Right away, having Hall for more than the 33 games he got in last season will be a huge boost — being in a contract year is a great motivating factor as well. Hughes will be one of the top Calder candidates, but the wild card in terms of finding secondary scoring has to be Nikita Gusev. The reigning KHL scoring champ is in the prime of his career at 27, brings pace and scored more in the Russian league than Florida’s Evgenii Dadonov ever did (on the same team) — and Dadonov tallied 70 points last season. The upside on Gusev is huge.

The one major question most have about the Devils is the goaltending, but it’s actually a good situation there.
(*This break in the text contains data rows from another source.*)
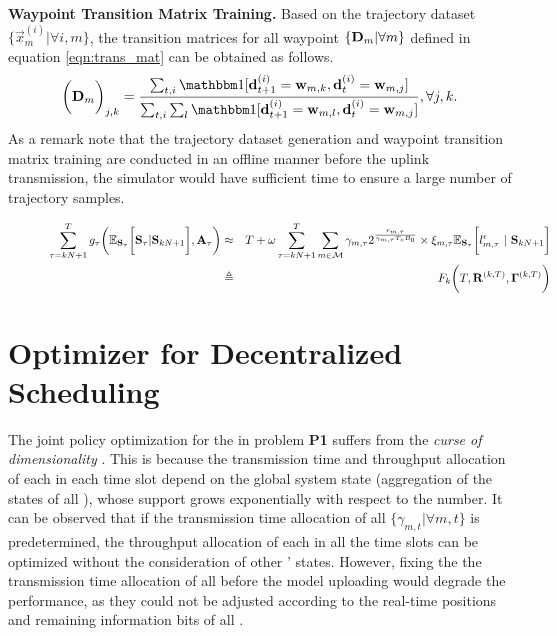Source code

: \textbf{Waypoint Transition Matrix Training.} Based on the trajectory dataset $ \{\vec{x}^{(i)}_{m} | \forall i,m\} $, the transition matrices for all {\IAVs} waypoint $\{\mathbf{D}_{m}| \forall m\}$ defined in equation \eqref{eqn:trans_mat} can be obtained as follows. 
\begin{align*}
    \Paren{\TransD_{m}}_{j,k} = 
        \frac{
            \sum_{t,i} \indicator\bracket{ \vec{d}^{(i)}_{t+1}=\vec{w}_{m,k}, \vec{d}^{(i)}_{t}=\vec{w}_{m,j} }
        }{
            \sum_{t,i}\sum_{l} \indicator \bracket{ \vec{d}^{(i)}_{t+1}=\vec{w}_{m,l}, \vec{d}^{(i)}_{t}=\vec{w}_{m,j} }
        }, \forall j,k.
\end{align*}
As a remark note that the trajectory dataset generation and waypoint transition matrix training are conducted in an offline manner before the uplink transmission, the {\fwName} simulator would have sufficient time to ensure a large number of trajectory samples. 

\begin{figure*}[t]
    \begin{eqnarray}
            \sum_{\tau=kN+1}^{T} g_{\tau}\bigg(
                \mathbb{E}_{\mathbf{S}_{\tau}} \bigg[ \mathbf{S}_{\tau} | \mathbf{S}_{kN+1} \bigg], \mathbf{A}_{\tau}
            \bigg) 
            &\approx&
            T + \omega \sum_{\tau=kN+1}^{T} \sum_{m\in\mathcal{M}} \gamma_{m,\tau}
            2^\frac{r_{m,\tau}}{\gamma_{m,\tau}T_s B_0} 
            \times \xi_{m,\tau} \mathbb{E}_{\mathbf{S}_{\tau}} \bigg[ l_{m,\tau}^{\epsilon}~|~\mathbf{S}_{kN+1} \bigg] \nonumber\\
            &\triangleq&    F_k\bigg( T, \mathbf{R}^{(k,T)}, \mathbf{\Gamma}^{(k,T)} \bigg)
            \label{eqn:fk}
    \end{eqnarray}
    \hrulefill
\end{figure*}

\section{{\fwName} Optimizer for Decentralized Scheduling}
\label{sec:new_framework}

The joint policy optimization for the {\IAVs} in problem {\bf P1} suffers from the {\it curse of dimensionality} \cite{mdp-huang,mdp-lv}.
This is because the transmission time and throughput allocation of each {\IAV} in each time slot depend on the global system state (aggregation of the states of all {\IAVs}), whose support grows exponentially with respect to the {\IAV} number. It can be observed that if the transmission time allocation of all {\IAVs} $\{\gamma_{m,t}|\forall m,t\}$ is predetermined, the throughput allocation of each {\IAV} in all the time slots can be optimized without the consideration of other {\IAVs}' states. However, fixing the the transmission time allocation of all {\IAVs} before the model uploading would degrade the performance, as they could not be adjusted according to the real-time positions and remaining information bits of all {\IAVs}.

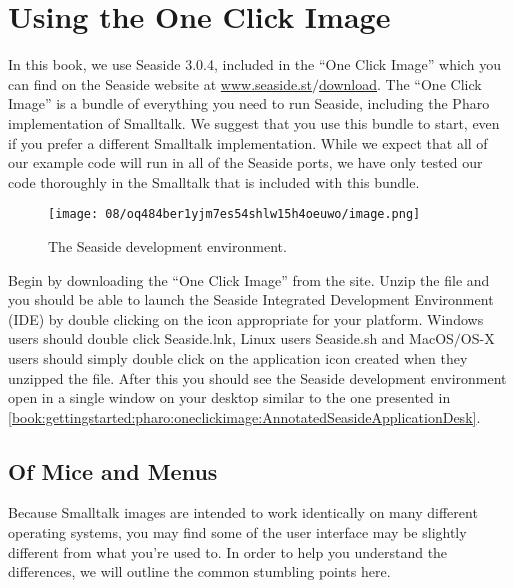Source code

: \documentclass[a4paper,10pt,twoside]{book}
\newcommand{\ct}[1]{{\small\ttfamily\textup{#1}}}
\begin{document}
\section{Using the One Click Image}
\label{book:gettingstarted:pharo:oneclickimage}

In this book, we use Seaside 3.0.4, included in the ``One Click Image'' which you can find on the Seaside website at \href{http://www.seaside.st/download}{www.seaside.st$/$download}. The ``One Click Image'' is a bundle of everything you need to run Seaside, including the Pharo implementation of Smalltalk. We suggest that you use this bundle to start, even if you prefer a different Smalltalk implementation. While we expect that all of our example code will run in all of the Seaside ports, we have only tested our code thoroughly in the Smalltalk that is included with this bundle.

\begin{figure}[h!tbp]
	\begin{center}
		\texttt{[image: 08/oq484ber1yjm7es54shlw15h4oeuwo/image.png]}
		\caption{The Seaside development environment.\label{book:gettingstarted:pharo:oneclickimage:AnnotatedSeasideApplicationDesk}}
	\end{center}
\end{figure}


Begin by downloading the ``One Click Image'' from the site. Unzip the file and you should be able to launch the Seaside Integrated Development Environment (IDE) by double clicking on the icon appropriate for your platform. Windows users should double click \ct{Seaside.lnk}, Linux users \ct{Seaside.sh} and MacOS$/$OS-X users should simply double click on the application icon created when they unzipped the file. After this you should see the Seaside development environment open in a single window on your desktop similar to the one presented in \autoref{book:gettingstarted:pharo:oneclickimage:AnnotatedSeasideApplicationDesk}.

\subsection{Of Mice and Menus}
\label{book:gettingstarted:pharo:oneclickimage:miceandmenus}

Because Smalltalk images are intended to work identically on many different operating systems, you may find some of the user interface may be slightly different from what you're used to. In order to help you understand the differences, we will outline the common stumbling points here.
\end{document}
Cory Schneider’s season-long numbers don’t look strong (6-13-4, .903 SV%, 3.06 GAA), but most of that has to do with his terrible start. From when he returned from injury on Feb. 7 to the end of the regular season, Schneider’s save percentage was a sterling .921 with a 2.41 GAA. Schneider will need to have that kind of presence if the Devils are to win it all, but his workload will be kept in check anyway. With that, 22-year-old MacKenzie Blackwood had a good start to his career in 2018-19 and seems ready to take on an increased role.

The Devils made it to the playoffs with far less two years ago. With a few bounce-back candidates and a number of upgrades to the roster, they could take it a few steps further in 2019-20.